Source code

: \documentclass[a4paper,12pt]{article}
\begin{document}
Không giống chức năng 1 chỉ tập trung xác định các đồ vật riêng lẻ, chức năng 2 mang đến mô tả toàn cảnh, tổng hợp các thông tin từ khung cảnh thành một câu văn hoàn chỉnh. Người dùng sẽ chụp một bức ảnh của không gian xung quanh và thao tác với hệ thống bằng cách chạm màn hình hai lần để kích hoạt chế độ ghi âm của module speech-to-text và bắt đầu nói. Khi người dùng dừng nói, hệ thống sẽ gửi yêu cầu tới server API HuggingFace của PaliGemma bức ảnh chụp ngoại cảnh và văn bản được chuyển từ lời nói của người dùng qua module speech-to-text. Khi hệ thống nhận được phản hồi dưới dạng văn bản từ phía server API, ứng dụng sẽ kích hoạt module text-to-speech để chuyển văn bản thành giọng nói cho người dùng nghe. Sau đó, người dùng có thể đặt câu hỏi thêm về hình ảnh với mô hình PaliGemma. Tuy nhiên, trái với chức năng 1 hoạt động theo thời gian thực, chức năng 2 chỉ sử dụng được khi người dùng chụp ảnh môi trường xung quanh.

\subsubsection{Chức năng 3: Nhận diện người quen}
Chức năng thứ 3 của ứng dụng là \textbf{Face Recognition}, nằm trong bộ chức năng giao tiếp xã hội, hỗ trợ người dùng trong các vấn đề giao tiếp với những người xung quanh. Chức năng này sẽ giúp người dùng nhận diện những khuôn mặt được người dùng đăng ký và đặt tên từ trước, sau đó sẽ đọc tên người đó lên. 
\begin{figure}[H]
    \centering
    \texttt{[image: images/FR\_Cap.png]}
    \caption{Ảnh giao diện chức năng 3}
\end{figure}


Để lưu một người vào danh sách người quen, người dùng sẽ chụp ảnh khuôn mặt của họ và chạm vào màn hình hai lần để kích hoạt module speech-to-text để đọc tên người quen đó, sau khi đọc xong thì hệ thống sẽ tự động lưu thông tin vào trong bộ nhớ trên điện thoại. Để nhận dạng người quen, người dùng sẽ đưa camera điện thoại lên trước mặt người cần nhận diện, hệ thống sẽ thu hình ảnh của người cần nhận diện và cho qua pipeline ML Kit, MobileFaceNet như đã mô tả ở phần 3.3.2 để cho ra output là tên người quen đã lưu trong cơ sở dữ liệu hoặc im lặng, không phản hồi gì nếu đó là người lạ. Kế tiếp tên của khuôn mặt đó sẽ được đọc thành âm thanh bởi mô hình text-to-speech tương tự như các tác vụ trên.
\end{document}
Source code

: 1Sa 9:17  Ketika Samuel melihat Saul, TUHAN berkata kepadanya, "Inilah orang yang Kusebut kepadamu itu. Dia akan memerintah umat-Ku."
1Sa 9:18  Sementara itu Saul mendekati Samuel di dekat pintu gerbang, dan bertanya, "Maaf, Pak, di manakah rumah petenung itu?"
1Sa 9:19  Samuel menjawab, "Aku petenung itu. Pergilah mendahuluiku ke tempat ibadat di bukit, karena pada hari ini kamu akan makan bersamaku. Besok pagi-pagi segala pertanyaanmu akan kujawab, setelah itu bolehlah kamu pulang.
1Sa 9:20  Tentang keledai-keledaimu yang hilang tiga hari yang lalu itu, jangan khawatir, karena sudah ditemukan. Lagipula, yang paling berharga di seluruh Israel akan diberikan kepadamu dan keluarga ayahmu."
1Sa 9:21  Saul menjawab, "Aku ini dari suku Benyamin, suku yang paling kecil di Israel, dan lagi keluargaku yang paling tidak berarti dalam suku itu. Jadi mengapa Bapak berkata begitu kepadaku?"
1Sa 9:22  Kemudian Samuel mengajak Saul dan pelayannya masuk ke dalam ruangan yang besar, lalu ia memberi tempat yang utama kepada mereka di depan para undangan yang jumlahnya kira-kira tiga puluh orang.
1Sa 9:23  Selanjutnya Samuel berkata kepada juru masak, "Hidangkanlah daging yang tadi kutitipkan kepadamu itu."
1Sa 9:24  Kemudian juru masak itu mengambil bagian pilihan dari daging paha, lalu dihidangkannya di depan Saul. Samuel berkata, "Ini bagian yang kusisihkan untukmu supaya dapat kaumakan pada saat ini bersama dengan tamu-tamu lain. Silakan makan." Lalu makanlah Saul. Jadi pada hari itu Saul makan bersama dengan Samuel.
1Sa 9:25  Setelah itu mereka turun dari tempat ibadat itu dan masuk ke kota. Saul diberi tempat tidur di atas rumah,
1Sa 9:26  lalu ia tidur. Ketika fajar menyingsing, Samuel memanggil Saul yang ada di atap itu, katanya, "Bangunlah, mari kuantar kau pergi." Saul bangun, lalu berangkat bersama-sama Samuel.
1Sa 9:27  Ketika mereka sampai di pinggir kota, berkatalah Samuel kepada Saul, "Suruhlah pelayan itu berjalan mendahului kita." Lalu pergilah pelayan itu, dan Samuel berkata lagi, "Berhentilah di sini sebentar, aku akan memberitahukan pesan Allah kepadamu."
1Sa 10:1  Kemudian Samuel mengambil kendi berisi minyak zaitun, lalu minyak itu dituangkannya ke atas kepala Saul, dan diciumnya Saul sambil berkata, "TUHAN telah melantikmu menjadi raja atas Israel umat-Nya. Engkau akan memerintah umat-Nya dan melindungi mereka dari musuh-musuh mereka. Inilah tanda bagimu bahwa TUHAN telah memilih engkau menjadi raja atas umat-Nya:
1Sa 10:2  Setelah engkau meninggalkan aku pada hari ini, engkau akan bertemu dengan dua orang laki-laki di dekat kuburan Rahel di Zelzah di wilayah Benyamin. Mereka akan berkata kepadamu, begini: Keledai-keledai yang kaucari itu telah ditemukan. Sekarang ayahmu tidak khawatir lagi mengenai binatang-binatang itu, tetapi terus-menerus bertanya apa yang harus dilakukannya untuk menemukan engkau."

**YOUR OBJECTIVE**. Every line that contains the string "petenung" should be returned from the data.

**EXERCISE OUTPUT**.
1Sa 9:18  Sementara itu Saul mendekati Samuel di dekat pintu gerbang, dan bertanya, "Maaf, Pak, di manakah rumah petenung itu?"
1Sa 9:19  Samuel menjawab, "Aku petenung itu. Pergilah mendahuluiku ke tempat ibadat di bukit, karena pada hari ini kamu akan makan bersamaku. Besok pagi-pagi segala pertanyaanmu akan kujawab, setelah itu bolehlah kamu pulang.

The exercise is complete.